● Work item: Transcribe only part of the material below: the lines from the one containing "- **Code Examples**: Comprehensive" through the one containing "Championship Frontiers 🏆", inclusive, exactly as written.

● Records to use:
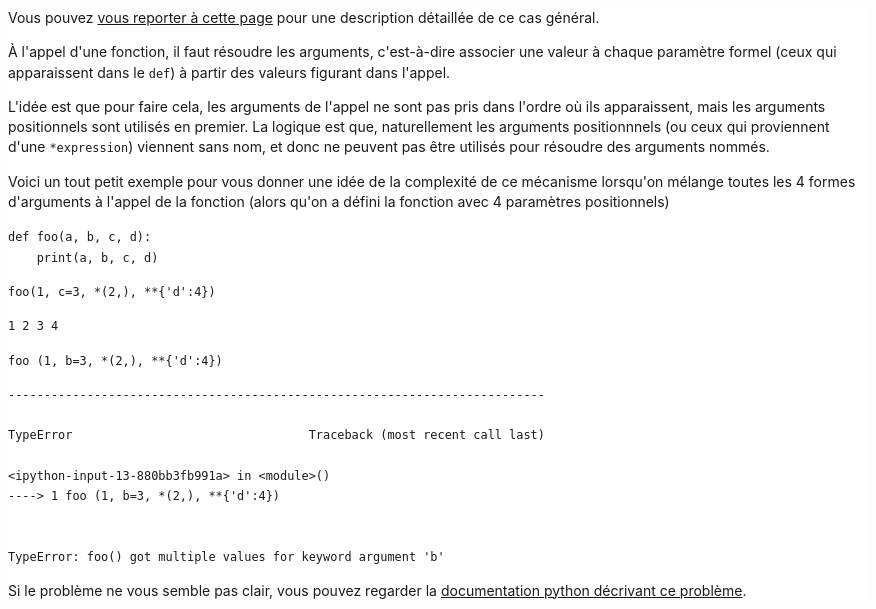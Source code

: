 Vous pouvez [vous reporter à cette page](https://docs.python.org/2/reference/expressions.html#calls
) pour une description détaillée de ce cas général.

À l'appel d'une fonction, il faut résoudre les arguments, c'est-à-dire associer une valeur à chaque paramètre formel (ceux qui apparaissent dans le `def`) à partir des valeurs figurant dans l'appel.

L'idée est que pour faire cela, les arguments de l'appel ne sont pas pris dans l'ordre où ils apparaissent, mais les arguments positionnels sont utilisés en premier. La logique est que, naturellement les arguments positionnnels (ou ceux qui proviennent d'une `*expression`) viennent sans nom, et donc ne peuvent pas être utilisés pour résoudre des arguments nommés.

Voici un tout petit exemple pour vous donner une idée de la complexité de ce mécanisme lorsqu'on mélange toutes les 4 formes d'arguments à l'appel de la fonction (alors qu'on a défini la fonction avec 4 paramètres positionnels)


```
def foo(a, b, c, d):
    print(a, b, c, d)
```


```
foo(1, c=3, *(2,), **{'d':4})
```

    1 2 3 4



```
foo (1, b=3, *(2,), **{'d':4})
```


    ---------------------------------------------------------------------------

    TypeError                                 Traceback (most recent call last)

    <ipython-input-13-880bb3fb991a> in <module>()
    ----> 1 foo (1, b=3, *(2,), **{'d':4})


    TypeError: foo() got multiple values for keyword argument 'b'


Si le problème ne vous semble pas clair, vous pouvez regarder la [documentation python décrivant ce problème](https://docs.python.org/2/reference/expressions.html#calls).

* * *

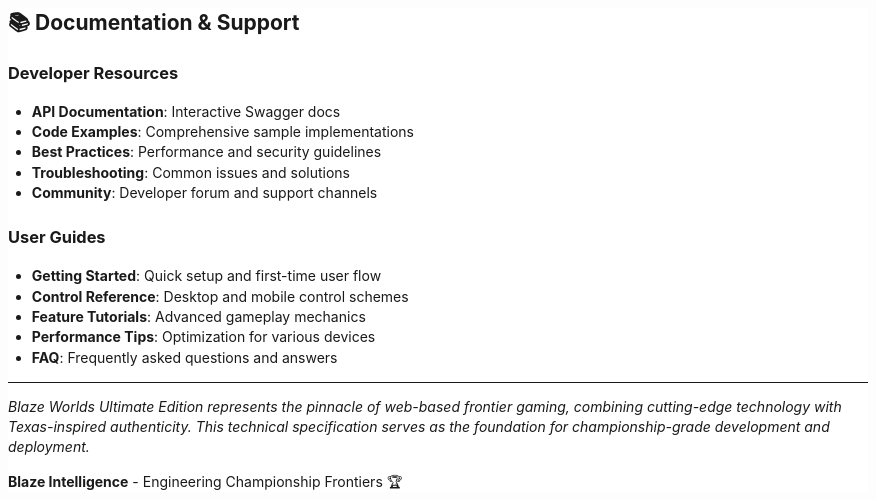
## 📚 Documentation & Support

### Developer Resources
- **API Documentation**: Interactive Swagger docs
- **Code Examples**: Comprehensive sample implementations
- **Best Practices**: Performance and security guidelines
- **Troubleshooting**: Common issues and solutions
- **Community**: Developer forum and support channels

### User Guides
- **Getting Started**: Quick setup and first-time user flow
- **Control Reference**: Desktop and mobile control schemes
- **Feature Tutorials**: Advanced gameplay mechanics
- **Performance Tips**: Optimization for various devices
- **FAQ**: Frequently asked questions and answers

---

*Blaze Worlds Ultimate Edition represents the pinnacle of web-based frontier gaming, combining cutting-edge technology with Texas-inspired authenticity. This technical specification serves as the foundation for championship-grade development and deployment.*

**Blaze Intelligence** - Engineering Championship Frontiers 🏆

● Response box:
- **Code Examples**: Comprehensive sample implementations
- **Best Practices**: Performance and security guidelines
- **Troubleshooting**: Common issues and solutions
- **Community**: Developer forum and support channels

### User Guides
- **Getting Started**: Quick setup and first-time user flow
- **Control Reference**: Desktop and mobile control schemes
- **Feature Tutorials**: Advanced gameplay mechanics
- **Performance Tips**: Optimization for various devices
- **FAQ**: Frequently asked questions and answers

---

*Blaze Worlds Ultimate Edition represents the pinnacle of web-based frontier gaming, combining cutting-edge technology with Texas-inspired authenticity. This technical specification serves as the foundation for championship-grade development and deployment.*

**Blaze Intelligence** - Engineering Championship Frontiers 🏆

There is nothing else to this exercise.